Mayors Seek to Save Funding
Meet with FOMB to Iron Out Deal to Avoid Budget Cuts of 70%
Puerto Rico’s mayors are in negotiations this week with the island’s Financial Oversight and Management Board (FOMB) to save the Municipal Revenue Collection Center’s Equalization Fund, which the fiscal panel has targeted for elimination in 2024.
The fund, which buoys the coffers of smaller, rural towns with a limited property tax base, has been reduced from more than $350 million in fiscal year 2017 to $88 million in current fiscal 2022.
Proposed further cuts to the fund scheduled for the start of fiscal year 2023 on July 1 will lead to 29 municipalities losing 50 percent to 70 percent of their revenues, according to the mayors organized in the New Progressive Party-backed Mayors Federation and Popular Democratic Party-backed Mayors Association.
The Mayors Federation president, Camuy’s Gabriel Hernández, and his counterpart in the Mayors Association, Villalba Mayor Luis Javier Hernández, and officials from the Municipal Revenue Collection Center (CRIM by its Spanish acronym) met with Germán Ojeda, the fiscal oversight board’s municipal affairs director, to request a delay in the elimination of the Equalization Fund—one of the fiscal panel’s measures to wean towns off from dependence on the commonwealth’s central government so they rely more on property taxes.
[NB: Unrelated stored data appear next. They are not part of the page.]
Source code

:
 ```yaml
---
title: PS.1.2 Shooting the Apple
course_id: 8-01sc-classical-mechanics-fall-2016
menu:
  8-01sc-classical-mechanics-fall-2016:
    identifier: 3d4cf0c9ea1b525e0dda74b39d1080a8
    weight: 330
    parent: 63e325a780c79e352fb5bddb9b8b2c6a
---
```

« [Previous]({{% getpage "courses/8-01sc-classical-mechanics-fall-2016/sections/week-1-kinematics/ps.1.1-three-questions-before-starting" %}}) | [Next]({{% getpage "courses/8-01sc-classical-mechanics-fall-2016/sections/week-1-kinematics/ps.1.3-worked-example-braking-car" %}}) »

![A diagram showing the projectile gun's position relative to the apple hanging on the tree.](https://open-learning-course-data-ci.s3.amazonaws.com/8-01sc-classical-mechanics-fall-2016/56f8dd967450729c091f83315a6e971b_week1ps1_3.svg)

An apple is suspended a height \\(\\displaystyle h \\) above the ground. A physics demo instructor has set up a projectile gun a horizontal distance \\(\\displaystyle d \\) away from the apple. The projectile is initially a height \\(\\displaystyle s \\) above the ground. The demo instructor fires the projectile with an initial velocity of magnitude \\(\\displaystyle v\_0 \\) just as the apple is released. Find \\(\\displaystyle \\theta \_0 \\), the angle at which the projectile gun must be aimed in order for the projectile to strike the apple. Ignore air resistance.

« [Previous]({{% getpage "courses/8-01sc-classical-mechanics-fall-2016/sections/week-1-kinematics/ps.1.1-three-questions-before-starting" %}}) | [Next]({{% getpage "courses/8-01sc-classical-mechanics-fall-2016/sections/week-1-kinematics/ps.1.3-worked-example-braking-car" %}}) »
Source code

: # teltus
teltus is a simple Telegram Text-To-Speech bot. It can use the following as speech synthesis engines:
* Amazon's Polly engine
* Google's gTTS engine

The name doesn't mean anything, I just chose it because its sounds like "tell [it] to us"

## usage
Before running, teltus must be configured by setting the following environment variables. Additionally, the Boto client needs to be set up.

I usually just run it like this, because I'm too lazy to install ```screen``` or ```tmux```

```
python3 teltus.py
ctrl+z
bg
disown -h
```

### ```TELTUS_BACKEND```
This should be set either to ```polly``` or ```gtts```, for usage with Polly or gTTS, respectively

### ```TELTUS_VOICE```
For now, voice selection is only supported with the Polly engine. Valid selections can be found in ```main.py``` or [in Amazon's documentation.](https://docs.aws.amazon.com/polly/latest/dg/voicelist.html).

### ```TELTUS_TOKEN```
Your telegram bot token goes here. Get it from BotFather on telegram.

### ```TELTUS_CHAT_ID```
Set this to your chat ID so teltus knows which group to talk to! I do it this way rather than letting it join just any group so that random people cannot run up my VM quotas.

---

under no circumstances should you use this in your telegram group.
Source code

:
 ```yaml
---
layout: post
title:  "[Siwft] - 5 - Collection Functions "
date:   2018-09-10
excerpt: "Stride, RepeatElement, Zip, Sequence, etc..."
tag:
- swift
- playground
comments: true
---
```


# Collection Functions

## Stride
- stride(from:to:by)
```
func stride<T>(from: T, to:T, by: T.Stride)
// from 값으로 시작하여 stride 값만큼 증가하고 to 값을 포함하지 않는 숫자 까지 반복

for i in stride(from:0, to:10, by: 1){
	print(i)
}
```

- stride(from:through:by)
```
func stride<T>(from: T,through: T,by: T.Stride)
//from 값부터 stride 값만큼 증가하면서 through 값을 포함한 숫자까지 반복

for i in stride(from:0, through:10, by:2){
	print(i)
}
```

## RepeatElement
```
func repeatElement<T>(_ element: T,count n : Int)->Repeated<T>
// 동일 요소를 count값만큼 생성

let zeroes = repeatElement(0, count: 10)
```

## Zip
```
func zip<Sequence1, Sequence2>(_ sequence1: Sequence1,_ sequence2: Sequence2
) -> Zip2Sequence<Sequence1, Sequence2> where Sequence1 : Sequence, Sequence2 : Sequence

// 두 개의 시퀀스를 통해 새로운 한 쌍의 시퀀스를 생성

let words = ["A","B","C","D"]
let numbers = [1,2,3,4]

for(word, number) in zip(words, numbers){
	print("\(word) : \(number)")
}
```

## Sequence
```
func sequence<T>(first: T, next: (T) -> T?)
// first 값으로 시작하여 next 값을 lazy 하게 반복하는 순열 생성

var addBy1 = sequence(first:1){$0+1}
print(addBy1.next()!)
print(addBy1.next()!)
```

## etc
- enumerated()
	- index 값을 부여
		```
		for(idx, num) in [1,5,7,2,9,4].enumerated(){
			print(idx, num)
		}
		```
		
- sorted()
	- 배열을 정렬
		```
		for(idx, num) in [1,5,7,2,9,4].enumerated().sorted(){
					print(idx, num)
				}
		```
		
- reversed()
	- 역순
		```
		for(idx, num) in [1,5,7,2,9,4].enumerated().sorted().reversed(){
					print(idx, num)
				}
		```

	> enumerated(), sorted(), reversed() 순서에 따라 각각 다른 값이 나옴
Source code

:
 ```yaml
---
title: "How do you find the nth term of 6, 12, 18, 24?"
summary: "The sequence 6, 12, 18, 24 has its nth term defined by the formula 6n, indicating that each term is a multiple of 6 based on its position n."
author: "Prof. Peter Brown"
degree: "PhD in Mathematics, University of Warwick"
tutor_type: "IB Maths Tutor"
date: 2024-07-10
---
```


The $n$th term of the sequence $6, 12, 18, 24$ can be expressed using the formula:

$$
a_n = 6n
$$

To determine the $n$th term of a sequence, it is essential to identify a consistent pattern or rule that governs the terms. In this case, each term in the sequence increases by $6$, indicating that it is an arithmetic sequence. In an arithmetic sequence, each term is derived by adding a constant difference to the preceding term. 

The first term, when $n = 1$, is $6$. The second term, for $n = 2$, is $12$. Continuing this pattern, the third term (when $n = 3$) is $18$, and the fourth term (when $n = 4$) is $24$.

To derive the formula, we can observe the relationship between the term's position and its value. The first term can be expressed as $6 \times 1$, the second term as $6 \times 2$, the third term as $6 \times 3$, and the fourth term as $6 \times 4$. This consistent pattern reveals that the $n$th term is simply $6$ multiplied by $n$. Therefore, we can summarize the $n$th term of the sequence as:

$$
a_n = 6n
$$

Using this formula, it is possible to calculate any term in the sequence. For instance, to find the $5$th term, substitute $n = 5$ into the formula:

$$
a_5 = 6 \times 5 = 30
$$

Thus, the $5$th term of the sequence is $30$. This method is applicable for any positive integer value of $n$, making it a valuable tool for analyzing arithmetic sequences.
The mayors’ groups were scheduled to hand in on Wednesday a proposal to be considered by the board this week.
Bayamón Mayor Ramón Luis Rivera told reporters after coming out of a meeting with members of the board on Monday that the elimination of the Equalization Fund could affect the town’s ability to continue running federal programs such as Head Start as well as hurricane reconstruction projects, which rely on reimbursements from the Federal Emergency Management Agency.
In a statement Monday, the board said that “financially stable and sustainable municipalities are crucial for providing the services residents need and deserve.”
“The Oversight Board has been supporting Puerto Rico’s municipalities in helping to improve fiscal responsibility through more efficient spending, economic development, and maximization of federal funds,” said the statement, which mentioned the mayors’ meeting with Ojeda. “The Oversight Board will continue its dialogue with the municipalities on key challenges they face and work to fulfill its mandate under PROMESA [Puerto Rico Oversight, Management and Economic
Stability Act] to help Puerto Rico achieve fiscal responsibility.”
During a conference on tourism that was held Tuesday, Gov. Pedro Pierluisi endorsed increasing the current 7 percent on short-term rentals by 1 percent to 8 percent to shore up municipalities’ finances. The mayors, however, are requesting the tax be increased by 3 percent.
Bill Signing ‘Barred’
Pierluisi also called on the board to further explain its rejection of amendments by the Legislative Assembly to House Bill 1244 to repeal certain portions of Act 4 of 2017, the Labor Transformation and Flexibility Act (LTFA), to reestablish what the board called “many of the burdensome labor restrictions that existed prior to LTFA’s passage, and to create new labor restrictions.”
The governor did not say whether he would sign the measure passed by the Popular Democratic Partycontrolled House and Senate, but said the board did not give a sufficient foundation for him to veto it. LTFA was passed in 2017 by a New Progressive Party-controlled legislature and enacted by then-Gov. Ricardo Rosselló, who resigned from office in 2019.
In a letter to Pierluisi on Monday, the board’s general counsel, Jaime El Koury, who is serving as acting executive director of the fiscal panel, said that House Bill 1244 “impairs and defeats” Promesa’s goals because it is “significantly inconsistent” with the board-certified fiscal plan for the commonwealth.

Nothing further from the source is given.